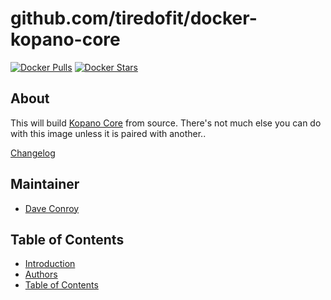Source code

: # github.com/tiredofit/docker-kopano-core

[![Docker Pulls](https://img.shields.io/docker/pulls/tiredofit/kopano-core.svg)](https://hub.docker.com/r/tiredofit/kopano-core)
[![Docker Stars](https://img.shields.io/docker/stars/tiredofit/kopano-core.svg)](https://hub.docker.com/r/tiredofit/kopano-core)

## About

This will build [Kopano Core](https://kopano.io/) from source. There's not much else you can do with this image unless it is paired with another..


[Changelog](CHANGELOG.md)

## Maintainer

- [Dave Conroy](https://github.com/tiredofit)

## Table of Contents

- [Introduction](#introduction)
- [Authors](#authors)
- [Table of Contents](#table-of-contents)

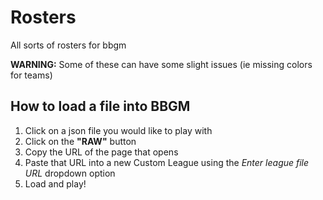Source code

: # Rosters
All sorts of rosters for bbgm

**WARNING:** Some of these can have some slight issues (ie missing colors for teams)

## How to load a file into BBGM

1. Click on a json file you would like to play with
2. Click on the **"RAW"** button
3. Copy the URL of the page that opens
4. Paste that URL into a new Custom League using the *Enter league file URL* dropdown option
5. Load and play!
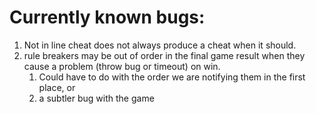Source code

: # Currently known bugs:
1. Not in line cheat does not always produce a cheat when it should.
2. rule breakers may be out of order in the final game result when they
cause a problem (throw bug or timeout) on win.
   1. Could have to do with the order we are notifying them in the first place, or
   2. a subtler bug with the game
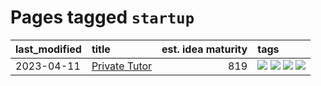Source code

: # Pages tagged `startup`

|last_modified|title|est. idea maturity|tags
|:---|:---|---:|:---|
|2023-04-11|[Private Tutor](../private_tutor.md)|819|[![](https://img.shields.io/badge/tag-ai-6819c6)](../tags/ai.md) [![](https://img.shields.io/badge/tag-discussion-11772b)](../tags/discussion.md) [![](https://img.shields.io/badge/tag-education-43d799)](../tags/education.md) [![](https://img.shields.io/badge/tag-startup-5fba1d)](../tags/startup.md)|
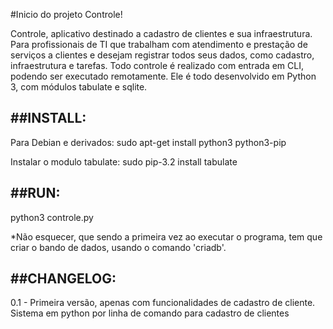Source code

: #Inicio do projeto Controle!

Controle, aplicativo destinado a cadastro de clientes e sua infraestrutura. 
Para profissionais de TI que trabalham com atendimento e prestação de serviços
a clientes e desejam registrar todos seus dados, como cadastro, infraestrutura e tarefas.
Todo controle é realizado com entrada em CLI, podendo ser executado remotamente. 
Ele é todo desenvolvido em Python 3, com módulos tabulate e sqlite.


##INSTALL:
---------
Para Debian e derivados: 
sudo apt-get install python3 python3-pip

Instalar o modulo tabulate:
sudo pip-3.2 install tabulate


##RUN:
---------
python3 controle.py

*Não esquecer, que sendo a primeira vez ao executar o programa, tem que criar o 
bando de dados, usando o comando 'criadb'.


##CHANGELOG:
---------
0.1 - Primeira versão, apenas com funcionalidades de cadastro de cliente. 
Sistema em python por linha de comando para cadastro de clientes
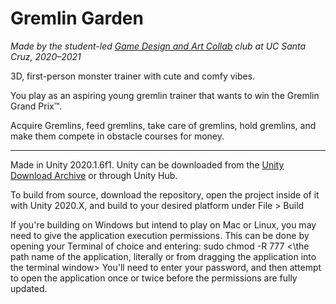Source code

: # Gremlin Garden

*Made by the student-led [Game Design and Art Collab](http://gdacollab.com) club at UC Santa Cruz, 2020–2021*

3D, first-person monster trainer with cute and comfy vibes.

You play as an aspiring young gremlin trainer that wants to win the Gremlin Grand Prix™.

Acquire Gremlins, feed gremlins, take care of gremlins, hold gremlins,  and make them compete in obstacle courses for money.

---

Made in Unity 2020.1.6f1. Unity can be downloaded from the [Unity Download Archive](https://unity3d.com/get-unity/download/archive) or through Unity Hub.

To build from source, download the repository, open the project inside of it with Unity 2020.X, and build to your desired platform under File > Build

If you're building on Windows but intend to play on Mac or Linux, you may need to give the application execution permissions.
This can be done by opening your Terminal of choice and entering:
sudo chmod -R 777 <\the path name of the application, literally or from dragging the application into the terminal window\>
You'll need to enter your password, and then attempt to open the application once or twice before the permissions are fully updated.
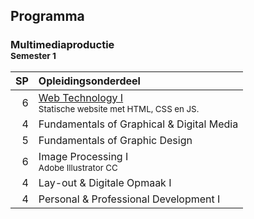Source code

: Programma
---------

### Multimediaproductie<br><small>Semester 1</small>

| SP | Opleidingsonderdeel |
|---:|:--------------------|
|  6 | [Web Technology I][]<span data-domain="wanm" data-level="1"></span><br><small>Statische website met HTML, CSS en JS.</small> |
|  4 | Fundamentals of Graphical & Digital Media |
|  5 | Fundamentals of Graphic Design |
|  6 | Image Processing I<br><small>Adobe Illustrator CC</small> |
|  4 | Lay-out & Digitale Opmaak I |
|  4 | Personal & Professional Development I |

[Web Technology I]: #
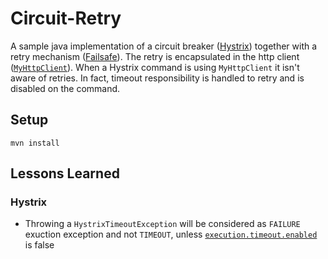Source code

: # Circuit-Retry
A sample java implementation of a circuit breaker ([Hystrix](https://github.com/Netflix/Hystrix)) together with a retry mechanism ([Failsafe](https://github.com/jhalterman/failsafe#retries)).
The retry is encapsulated in the http client ([`MyHttpClient`](src/main/java/com/bauer/sample/circuitretry/MyHttpClient)). When a Hystrix command is using `MyHttpClient` it isn't aware of retries. 
In fact, timeout responsibility is handled to retry and is disabled on the command.  
 
## Setup
`mvn install`

## Lessons Learned
### Hystrix
* Throwing a `HystrixTimeoutException` will be considered as `FAILURE` exuction exception and not `TIMEOUT`, unless [`execution.timeout.enabled`](https://github.com/Netflix/Hystrix/wiki/Configuration#executiontimeoutenabled) is false
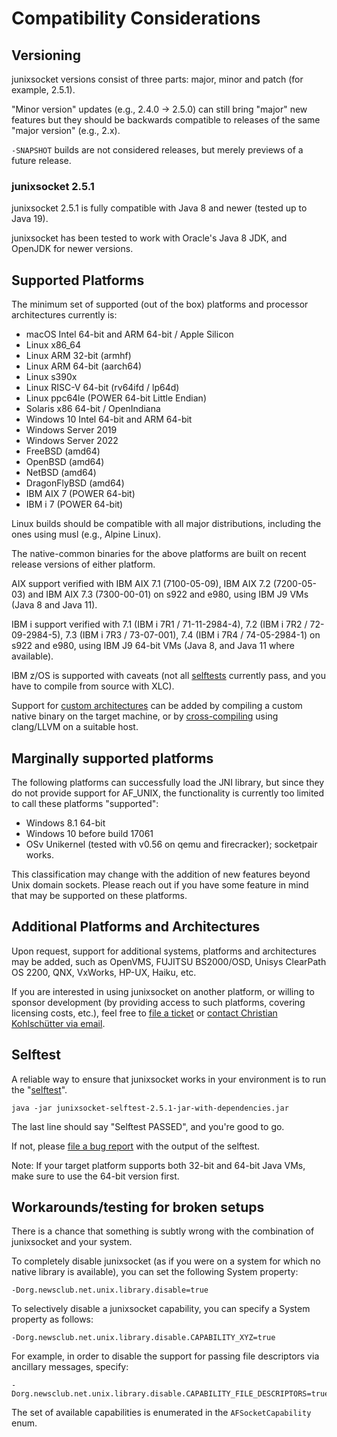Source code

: # Compatibility Considerations

## Versioning

junixsocket versions consist of three parts: major, minor and patch (for example, 2.5.1).

"Minor version" updates (e.g., 2.4.0 -> 2.5.0) can still bring "major" new features but they
should be backwards compatible to releases of the same "major version" (e.g., 2.x).

`-SNAPSHOT` builds are not considered releases, but merely previews of a future release.

### junixsocket 2.5.1

junixsocket 2.5.1 is fully compatible with Java 8 and newer (tested up to Java 19).

junixsocket has been tested to work with Oracle's Java 8 JDK, and OpenJDK for newer versions.

## Supported Platforms

The minimum set of supported (out of the box) platforms and processor architectures currently is:

* macOS Intel 64-bit and ARM 64-bit / Apple Silicon
* Linux x86_64
* Linux ARM 32-bit (armhf)
* Linux ARM 64-bit (aarch64)
* Linux s390x
* Linux RISC-V 64-bit (rv64ifd / lp64d)
* Linux ppc64le (POWER 64-bit Little Endian)
* Solaris x86 64-bit / OpenIndiana
* Windows 10 Intel 64-bit and ARM 64-bit
* Windows Server 2019
* Windows Server 2022
* FreeBSD (amd64)
* OpenBSD (amd64)
* NetBSD (amd64)
* DragonFlyBSD (amd64)
* IBM AIX 7 (POWER 64-bit)
* IBM i 7 (POWER 64-bit)

Linux builds should be compatible with all major distributions, including the
ones using musl (e.g., Alpine Linux).

The native-common binaries for the above platforms are built on recent release versions of
either platform.

AIX support verified with IBM AIX 7.1 (7100-05-09), IBM AIX 7.2 (7200-05-03) and IBM AIX 7.3
(7300-00-01) on s922 and e980, using IBM J9 VMs (Java 8 and Java 11).

IBM i support verified with 7.1 (IBM i 7R1 / 71-11-2984-4), 7.2 (IBM i 7R2 / 72-09-2984-5),
7.3 (IBM i 7R3 / 73-07-001), 7.4 (IBM i 7R4 / 74-05-2984-1) on s922 and e980, using IBM J9 64-bit
VMs (Java 8, and Java 11 where available).

IBM z/OS is supported with caveats (not all [selftests](selftest.html) currently pass, and you have
to compile from source with XLC).

Support for [custom architectures](customarch.html) can be added by compiling a custom native binary
on the target machine, or by [cross-compiling](crosscomp.html) using clang/LLVM on a suitable host.

## Marginally supported platforms

The following platforms can successfully load the JNI library, but since they do not provide
support for AF_UNIX, the functionality is currently too limited to call these platforms "supported":

* Windows 8.1 64-bit
* Windows 10 before build 17061
* OSv Unikernel (tested with v0.56 on qemu and firecracker); socketpair works.

This classification may change with the addition of new features beyond Unix domain sockets.
Please reach out if you have some feature in mind that may be supported on these platforms.

## Additional Platforms and Architectures

Upon request, support for additional systems, platforms and architectures may be added,
such as OpenVMS, FUJITSU BS2000/OSD, Unisys ClearPath OS 2200, QNX, VxWorks, HP-UX, Haiku, etc.

If you are interested in using junixsocket on another platform, or willing to sponsor development
(by providing access to such platforms, covering licensing costs, etc.), feel free to
[file a ticket](https://github.com/kohlschutter/junixsocket/issues/new/choose)
or [contact Christian Kohlschütter via email](mailto:christian@kohlschutter.com).

## Selftest

A reliable way to ensure that junixsocket works in your environment is to run the "[selftest](selftest.html)".

    java -jar junixsocket-selftest-2.5.1-jar-with-dependencies.jar

The last line should say "Selftest PASSED", and you're good to go.

If not, please [file a bug report](https://github.com/kohlschutter/junixsocket/issues) with the
output of the selftest.

Note: If your target platform supports both 32-bit and 64-bit Java VMs, make sure to use the
64-bit version first.

## Workarounds/testing for broken setups

There is a chance that something is subtly wrong with the combination of junixsocket and your system.

To completely disable junixsocket (as if you were on a system for which no native library is available),
you can set the following System property: 

    -Dorg.newsclub.net.unix.library.disable=true
  
To selectively disable a junixsocket capability, you can specify a System property as follows:

    -Dorg.newsclub.net.unix.library.disable.CAPABILITY_XYZ=true
  
For example, in order to disable the support for passing file descriptors via ancillary messages,
specify:

    -Dorg.newsclub.net.unix.library.disable.CAPABILITY_FILE_DESCRIPTORS=true

The set of available capabilities is enumerated in the `AFSocketCapability` enum.
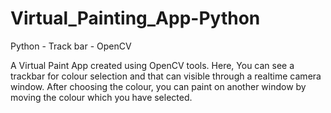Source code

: # Virtual_Painting_App-Python
Python - Track bar - OpenCV  


A Virtual Paint App created using OpenCV tools. Here, You can see a trackbar for colour selection and that can visible through a realtime camera window. After choosing the colour, you can paint on another window by moving the colour which you have selected.
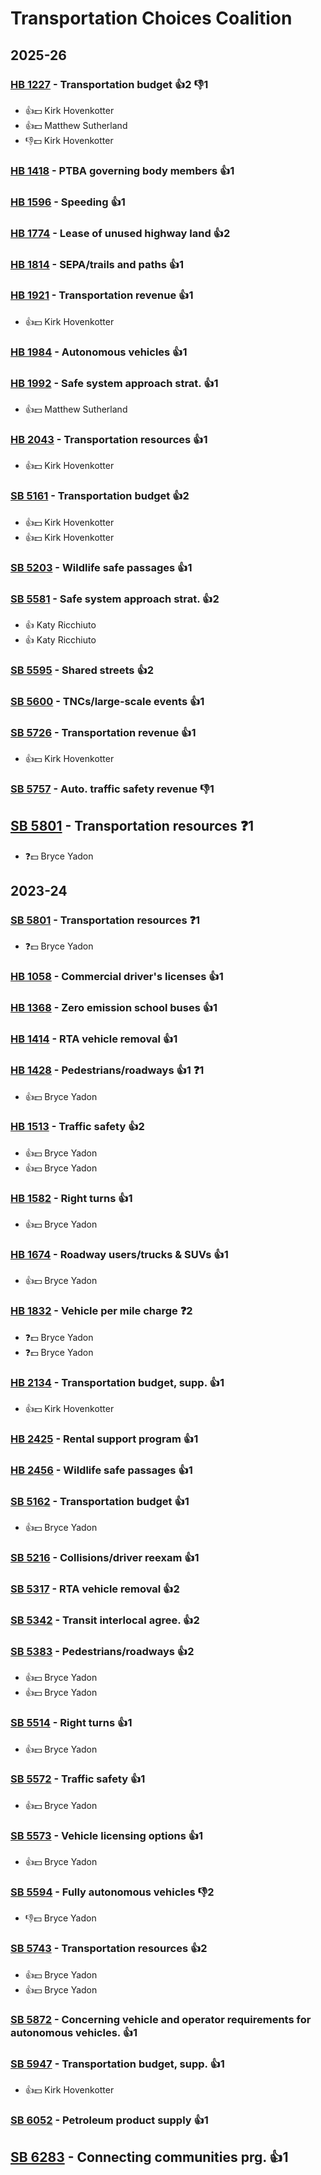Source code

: # Transportation Choices Coalition
## 2025-26

### [HB 1227](/bill/2025-26/hb/1227/) - Transportation budget 👍2 👎1 
* 👍💵 Kirk Hovenkotter
* 👍💵 Matthew Sutherland
* 👎💵 Kirk Hovenkotter

### [HB 1418](/bill/2025-26/hb/1418/) - PTBA governing body members 👍1  

### [HB 1596](/bill/2025-26/hb/1596/) - Speeding 👍1  

### [HB 1774](/bill/2025-26/hb/1774/) - Lease of unused highway land 👍2  

### [HB 1814](/bill/2025-26/hb/1814/) - SEPA/trails and paths 👍1  

### [HB 1921](/bill/2025-26/hb/1921/) - Transportation revenue 👍1  
* 👍💵 Kirk Hovenkotter

### [HB 1984](/bill/2025-26/hb/1984/) - Autonomous vehicles 👍1  

### [HB 1992](/bill/2025-26/hb/1992/) - Safe system approach strat. 👍1  
* 👍💵 Matthew Sutherland

### [HB 2043](/bill/2025-26/hb/2043/) - Transportation resources 👍1  
* 👍💵 Kirk Hovenkotter

### [SB 5161](/bill/2025-26/sb/5161/) - Transportation budget 👍2  
* 👍💵 Kirk Hovenkotter
* 👍💵 Kirk Hovenkotter

### [SB 5203](/bill/2025-26/sb/5203/) - Wildlife safe passages 👍1  

### [SB 5581](/bill/2025-26/sb/5581/) - Safe system approach strat. 👍2  
* 👍 Katy Ricchiuto
* 👍 Katy Ricchiuto

### [SB 5595](/bill/2025-26/sb/5595/) - Shared streets 👍2  

### [SB 5600](/bill/2025-26/sb/5600/) - TNCs/large-scale events 👍1  

### [SB 5726](/bill/2025-26/sb/5726/) - Transportation revenue 👍1  
* 👍💵 Kirk Hovenkotter

### [SB 5757](/bill/2025-26/sb/5757/) - Auto. traffic safety revenue  👎1 

## [SB 5801](/bill/2025-26/sb/5801/) - Transportation resources   ❓1
* ❓💵 Bryce Yadon

## 2023-24

### [SB 5801](/bill/2023-24/sb/5801/) - Transportation resources   ❓1
* ❓💵 Bryce Yadon

### [HB 1058](/bill/2023-24/hb/1058/) - Commercial driver's licenses 👍1  

### [HB 1368](/bill/2023-24/hb/1368/) - Zero emission school buses 👍1  

### [HB 1414](/bill/2023-24/hb/1414/) - RTA vehicle removal 👍1  

### [HB 1428](/bill/2023-24/hb/1428/) - Pedestrians/roadways 👍1  ❓1
* 👍💵 Bryce Yadon

### [HB 1513](/bill/2023-24/hb/1513/) - Traffic safety 👍2  
* 👍💵 Bryce Yadon
* 👍💵 Bryce Yadon

### [HB 1582](/bill/2023-24/hb/1582/) - Right turns 👍1  
* 👍💵 Bryce Yadon

### [HB 1674](/bill/2023-24/hb/1674/) - Roadway users/trucks & SUVs 👍1  
* 👍💵 Bryce Yadon

### [HB 1832](/bill/2023-24/hb/1832/) - Vehicle per mile charge   ❓2
* ❓💵 Bryce Yadon
* ❓💵 Bryce Yadon

### [HB 2134](/bill/2023-24/hb/2134/) - Transportation budget, supp. 👍1  
* 👍💵 Kirk Hovenkotter

### [HB 2425](/bill/2023-24/hb/2425/) - Rental support program 👍1  

### [HB 2456](/bill/2023-24/hb/2456/) - Wildlife safe passages 👍1  

### [SB 5162](/bill/2023-24/sb/5162/) - Transportation budget 👍1  
* 👍💵 Bryce Yadon

### [SB 5216](/bill/2023-24/sb/5216/) - Collisions/driver reexam 👍1  

### [SB 5317](/bill/2023-24/sb/5317/) - RTA vehicle removal 👍2  

### [SB 5342](/bill/2023-24/sb/5342/) - Transit interlocal agree. 👍2  

### [SB 5383](/bill/2023-24/sb/5383/) - Pedestrians/roadways 👍2  
* 👍💵 Bryce Yadon
* 👍💵 Bryce Yadon

### [SB 5514](/bill/2023-24/sb/5514/) - Right turns 👍1  
* 👍💵 Bryce Yadon

### [SB 5572](/bill/2023-24/sb/5572/) - Traffic safety 👍1  
* 👍💵 Bryce Yadon

### [SB 5573](/bill/2023-24/sb/5573/) - Vehicle licensing options 👍1  
* 👍💵 Bryce Yadon

### [SB 5594](/bill/2023-24/sb/5594/) - Fully autonomous vehicles  👎2 
* 👎💵 Bryce Yadon

### [SB 5743](/bill/2023-24/sb/5743/) - Transportation resources 👍2  
* 👍💵 Bryce Yadon
* 👍💵 Bryce Yadon

### [SB 5872](/bill/2023-24/sb/5872/) - Concerning vehicle and operator requirements for autonomous vehicles. 👍1  

### [SB 5947](/bill/2023-24/sb/5947/) - Transportation budget, supp. 👍1  
* 👍💵 Kirk Hovenkotter

### [SB 6052](/bill/2023-24/sb/6052/) - Petroleum product supply 👍1  

## [SB 6283](/bill/2023-24/sb/6283/) - Connecting communities prg. 👍1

◆ YOUR ASSIGNMENT:
Above are the records; copy each line from them that includes the string "make".

◆ FINISHED EXERCISE:
Acquire Gremlins, feed gremlins, take care of gremlins, hold gremlins,  and make them compete in obstacle courses for money.
Note: If your target platform supports both 32-bit and 64-bit Java VMs, make sure to use the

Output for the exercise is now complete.